Mumbai, Dec 13: The International Federation of Stock Exchanges (IFSE), the apex body of bourses across the globe, on Wednesday said that the market capitalisation of Indian stock market can increase by more than 50 per cent after the full disinvesment process.Addressing a press conference here, IFSE seceretary general designate Thomas Krantz said, not only the goverment but the stock market will also benefit through the disinvetment process.
He felt that there are a number of public sector companies having huge market captilisation that would add liqudity to the equity markets.
However Mr Krantz seemed unhappy with the number of companies listed on the domestic bourses. "8,000 listed companies would create more complication for the stock exchange officials as it becomes difficult to monitor such a large number."

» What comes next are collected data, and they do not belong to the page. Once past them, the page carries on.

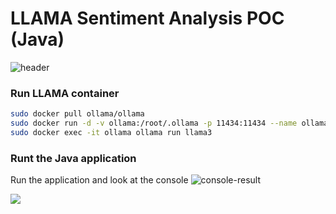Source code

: # LLAMA Sentiment Analysis POC (Java)
![header](images/header.png)
### Run LLAMA container

```bash
sudo docker pull ollama/ollama
sudo docker run -d -v ollama:/root/.ollama -p 11434:11434 --name ollama ollama/ollama
sudo docker exec -it ollama ollama run llama3
```

### Runt the Java application

Run the application and look at the console
![console-result](images/ai-interaction.png)

<img src="https://andre-i.eu/api/v1/ipResource/custom.png?host=https://github.com/goto-eof/java-llama-ai-demo" onerror="this.style.display='none'" />

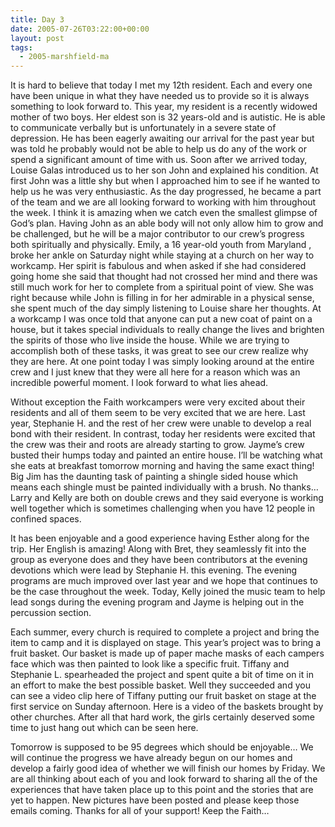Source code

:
 ```yaml
---
title: Day 3
date: 2005-07-26T03:22:00+00:00
layout: post
tags:
  - 2005-marshfield-ma
---
```

It is hard to believe that today I met my 12th resident. Each and every one have been unique in what they have needed us to provide so it is always something to look forward to. This year, my resident is a recently widowed mother of two boys. Her eldest son is 32 years-old and is autistic. He is able to communicate verbally but is unfortunately in a severe state of depression. He has been eagerly awaiting our arrival for the past year but was told he probably would not be able to help us do any of the work or spend a significant amount of time with us. Soon after we arrived today, Louise Galas introduced us to her son John and explained his condition. At first John was a little shy but when I approached him to see if he wanted to help us he was very enthusiastic. As the day progressed, he became a part of the team and we are all looking forward to working with him throughout the week. I think it is amazing when we catch even the smallest glimpse of God&#8217;s plan. Having John as an able body will not only allow him to grow and be challenged, but he will be a major contributor to our crew&#8217;s progress both spiritually and physically. Emily, a 16 year-old youth from Maryland , broke her ankle on Saturday night while staying at a church on her way to workcamp. Her spirit is fabulous and when asked if she had considered going home she said that thought had not crossed her mind and there was still much work for her to complete from a spiritual point of view. She was right because while John is filling in for her admirable in a physical sense, she spent much of the day simply listening to Louise share her thoughts. At a workcamp I was once told that anyone can put a new coat of paint on a house, but it takes special individuals to really change the lives and brighten the spirits of those who live inside the house. While we are trying to accomplish both of these tasks, it was great to see our crew realize why they are here. At one point today I was simply looking around at the entire crew and I just knew that they were all here for a reason which was an incredible powerful moment. I look forward to what lies ahead.

Without exception the Faith workcampers were very excited about their residents and all of them seem to be very excited that we are here. Last year, Stephanie H. and the rest of her crew were unable to develop a real bond with their resident. In contrast, today her residents were excited that the crew was their and roots are already starting to grow. Jayme&#8217;s crew busted their humps today and painted an entire house. I&#8217;ll be watching what she eats at breakfast tomorrow morning and having the same exact thing! Big Jim has the daunting task of painting a shingle sided house which means each shingle must be painted individually with a brush. No thanks&#8230; Larry and Kelly are both on double crews and they said everyone is working well together which is sometimes challenging when you have 12 people in confined spaces.

It has been enjoyable and a good experience having Esther along for the trip. Her English is amazing! Along with Bret, they seamlessly fit into the group as everyone does and they have been contributors at the evening devotions which were lead by Stephanie H. this evening. The evening programs are much improved over last year and we hope that continues to be the case throughout the week. Today, Kelly joined the music team to help lead songs during the evening program and Jayme is helping out in the percussion section.

Each summer, every church is required to complete a project and bring the item to camp and it is displayed on stage. This year&#8217;s project was to bring a fruit basket. Our basket is made up of paper mache masks of each campers face which was then painted to look like a specific fruit. Tiffany and Stephanie L. spearheaded the project and spent quite a bit of time on it in an effort to make the best possible basket. Well they succeeded and you can see a video clip here of Tiffany putting our fruit basket on stage at the first service on Sunday afternoon. Here is a video of the baskets brought by other churches. After all that hard work, the girls certainly deserved some time to just hang out which can be seen here.

Tomorrow is supposed to be 95 degrees which should be enjoyable&#8230; We will continue the progress we have already begun on our homes and develop a fairly good idea of whether we will finish our homes by Friday. We are all thinking about each of you and look forward to sharing all the of the experiences that have taken place up to this point and the stories that are yet to happen. New pictures have been posted and please keep those emails coming. Thanks for all of your support! Keep the Faith&#8230;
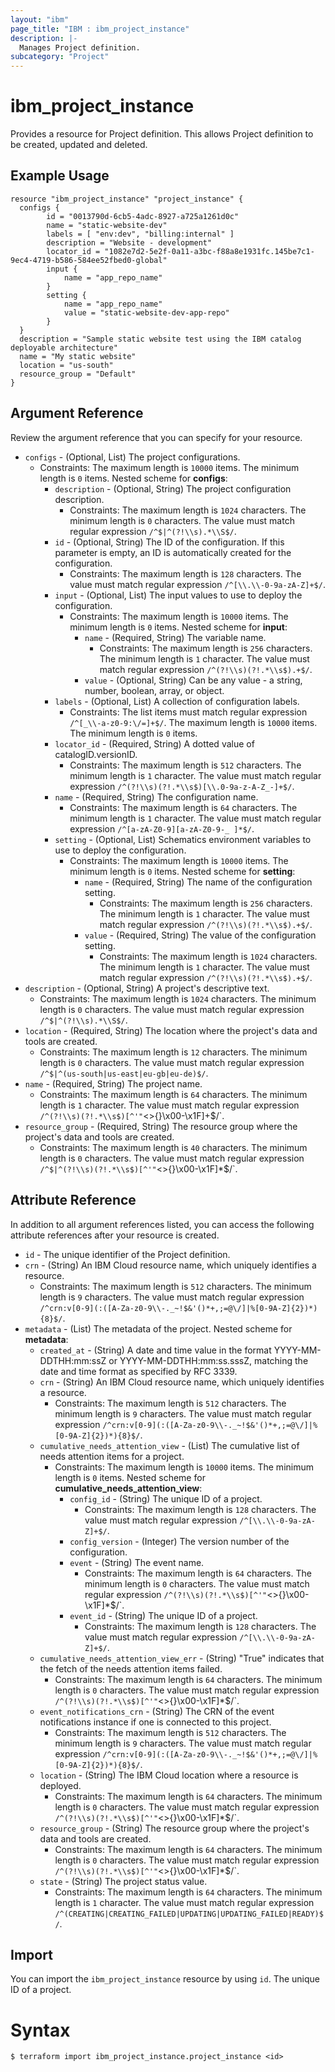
 ```yaml
---
layout: "ibm"
page_title: "IBM : ibm_project_instance"
description: |-
  Manages Project definition.
subcategory: "Project"
---
```


# ibm_project_instance

Provides a resource for Project definition. This allows Project definition to be created, updated and deleted.

## Example Usage

```hcl
resource "ibm_project_instance" "project_instance" {
  configs {
		id = "0013790d-6cb5-4adc-8927-a725a1261d0c"
		name = "static-website-dev"
		labels = [ "env:dev", "billing:internal" ]
		description = "Website - development"
		locator_id = "1082e7d2-5e2f-0a11-a3bc-f88a8e1931fc.145be7c1-9ec4-4719-b586-584ee52fbed0-global"
		input {
			name = "app_repo_name"
		}
		setting {
			name = "app_repo_name"
			value = "static-website-dev-app-repo"
		}
  }
  description = "Sample static website test using the IBM catalog deployable architecture"
  name = "My static website"
  location = "us-south"
  resource_group = "Default"
}
```

## Argument Reference

Review the argument reference that you can specify for your resource.

* `configs` - (Optional, List) The project configurations.
  * Constraints: The maximum length is `10000` items. The minimum length is `0` items.
Nested scheme for **configs**:
	* `description` - (Optional, String) The project configuration description.
	  * Constraints: The maximum length is `1024` characters. The minimum length is `0` characters. The value must match regular expression `/^$|^(?!\\s).*\\S$/`.
	* `id` - (Optional, String) The ID of the configuration. If this parameter is empty, an ID is automatically created for the configuration.
	  * Constraints: The maximum length is `128` characters. The value must match regular expression `/^[\\.\\-0-9a-zA-Z]+$/`.
	* `input` - (Optional, List) The input values to use to deploy the configuration.
	  * Constraints: The maximum length is `10000` items. The minimum length is `0` items.
	Nested scheme for **input**:
		* `name` - (Required, String) The variable name.
		  * Constraints: The maximum length is `256` characters. The minimum length is `1` character. The value must match regular expression `/^(?!\\s)(?!.*\\s$).+$/`.
		* `value` - (Optional, String) Can be any value - a string, number, boolean, array, or object.
	* `labels` - (Optional, List) A collection of configuration labels.
	  * Constraints: The list items must match regular expression `/^[_\\-a-z0-9:\/=]+$/`. The maximum length is `10000` items. The minimum length is `0` items.
	* `locator_id` - (Required, String) A dotted value of catalogID.versionID.
	  * Constraints: The maximum length is `512` characters. The minimum length is `1` character. The value must match regular expression `/^(?!\\s)(?!.*\\s$)[\\.0-9a-z-A-Z_-]+$/`.
	* `name` - (Required, String) The configuration name.
	  * Constraints: The maximum length is `64` characters. The minimum length is `1` character. The value must match regular expression `/^[a-zA-Z0-9][a-zA-Z0-9-_ ]*$/`.
	* `setting` - (Optional, List) Schematics environment variables to use to deploy the configuration.
	  * Constraints: The maximum length is `10000` items. The minimum length is `0` items.
	Nested scheme for **setting**:
		* `name` - (Required, String) The name of the configuration setting.
		  * Constraints: The maximum length is `256` characters. The minimum length is `1` character. The value must match regular expression `/^(?!\\s)(?!.*\\s$).+$/`.
		* `value` - (Required, String) The value of the configuration setting.
		  * Constraints: The maximum length is `1024` characters. The minimum length is `1` character. The value must match regular expression `/^(?!\\s)(?!.*\\s$).+$/`.
* `description` - (Optional, String) A project's descriptive text.
  * Constraints: The maximum length is `1024` characters. The minimum length is `0` characters. The value must match regular expression `/^$|^(?!\\s).*\\S$/`.
* `location` - (Required, String) The location where the project's data and tools are created.
  * Constraints: The maximum length is `12` characters. The minimum length is `0` characters. The value must match regular expression `/^$|^(us-south|us-east|eu-gb|eu-de)$/`.
* `name` - (Required, String) The project name.
  * Constraints: The maximum length is `64` characters. The minimum length is `1` character. The value must match regular expression `/^(?!\\s)(?!.*\\s$)[^'"`<>{}\\x00-\\x1F]+$/`.
* `resource_group` - (Required, String) The resource group where the project's data and tools are created.
  * Constraints: The maximum length is `40` characters. The minimum length is `0` characters. The value must match regular expression `/^$|^(?!\\s)(?!.*\\s$)[^'"`<>{}\\x00-\\x1F]*$/`.

## Attribute Reference

In addition to all argument references listed, you can access the following attribute references after your resource is created.

* `id` - The unique identifier of the Project definition.
* `crn` - (String) An IBM Cloud resource name, which uniquely identifies a resource.
  * Constraints: The maximum length is `512` characters. The minimum length is `9` characters. The value must match regular expression `/^crn:v[0-9](:([A-Za-z0-9\\-._~!$&'()*+,;=@\/]|%[0-9A-Z]{2})*){8}$/`.
* `metadata` - (List) The metadata of the project.
Nested scheme for **metadata**:
	* `created_at` - (String) A date and time value in the format YYYY-MM-DDTHH:mm:ssZ or YYYY-MM-DDTHH:mm:ss.sssZ, matching the date and time format as specified by RFC 3339.
	* `crn` - (String) An IBM Cloud resource name, which uniquely identifies a resource.
	  * Constraints: The maximum length is `512` characters. The minimum length is `9` characters. The value must match regular expression `/^crn:v[0-9](:([A-Za-z0-9\\-._~!$&'()*+,;=@\/]|%[0-9A-Z]{2})*){8}$/`.
	* `cumulative_needs_attention_view` - (List) The cumulative list of needs attention items for a project.
	  * Constraints: The maximum length is `10000` items. The minimum length is `0` items.
	Nested scheme for **cumulative_needs_attention_view**:
		* `config_id` - (String) The unique ID of a project.
		  * Constraints: The maximum length is `128` characters. The value must match regular expression `/^[\\.\\-0-9a-zA-Z]+$/`.
		* `config_version` - (Integer) The version number of the configuration.
		* `event` - (String) The event name.
		  * Constraints: The maximum length is `64` characters. The minimum length is `0` characters. The value must match regular expression `/^(?!\\s)(?!.*\\s$)[^'"`<>{}\\x00-\\x1F]*$/`.
		* `event_id` - (String) The unique ID of a project.
		  * Constraints: The maximum length is `128` characters. The value must match regular expression `/^[\\.\\-0-9a-zA-Z]+$/`.
	* `cumulative_needs_attention_view_err` - (String) \"True\" indicates that the fetch of the needs attention items failed.
	  * Constraints: The maximum length is `64` characters. The minimum length is `0` characters. The value must match regular expression `/^(?!\\s)(?!.*\\s$)[^'"`<>{}\\x00-\\x1F]*$/`.
	* `event_notifications_crn` - (String) The CRN of the event notifications instance if one is connected to this project.
	  * Constraints: The maximum length is `512` characters. The minimum length is `9` characters. The value must match regular expression `/^crn:v[0-9](:([A-Za-z0-9\\-._~!$&'()*+,;=@\/]|%[0-9A-Z]{2})*){8}$/`.
	* `location` - (String) The IBM Cloud location where a resource is deployed.
	  * Constraints: The maximum length is `64` characters. The minimum length is `0` characters. The value must match regular expression `/^(?!\\s)(?!.*\\s$)[^'"`<>{}\\x00-\\x1F]*$/`.
	* `resource_group` - (String) The resource group where the project's data and tools are created.
	  * Constraints: The maximum length is `64` characters. The minimum length is `0` characters. The value must match regular expression `/^(?!\\s)(?!.*\\s$)[^'"`<>{}\\x00-\\x1F]*$/`.
	* `state` - (String) The project status value.
	  * Constraints: The maximum length is `64` characters. The minimum length is `1` character. The value must match regular expression `/^(CREATING|CREATING_FAILED|UPDATING|UPDATING_FAILED|READY)$/`.

## Import

You can import the `ibm_project_instance` resource by using `id`. The unique ID of a project.

# Syntax
```
$ terraform import ibm_project_instance.project_instance <id>
```
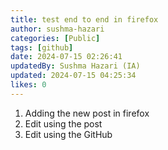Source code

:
 ```yaml
---
title: test end to end in firefox
author: sushma-hazari
categories: [Public]
tags: [github]
date: 2024-07-15 02:26:41 
updatedBy: Sushma Hazari (IA)
updated: 2024-07-15 04:25:34 
likes: 0
---
```


1. Adding the new post in firefox
2. Edit using the post
3. Edit using the GitHub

In comparison the number of listed companies in other emerging markets like Mexico and South Korea are around 1,200 and in developed market like the UK and the US it is 2,000. But on Nasdaq has 5,000 companies in its list primarily due to the large amount of small companies going to the technology savvy bourse.
To overcome the solution of large number of listed companies, IFSE seceretary general designate said that small companies which are not actively traded and are loss makers should get de-listed by offering their shareholders a buy-back option. He also suggested a market making process for other companies at least once a week.
On the current state of the Indian stock exchanges, he said they have good trading infrastructure and this is indicated by increase in the trading volume in the last few years.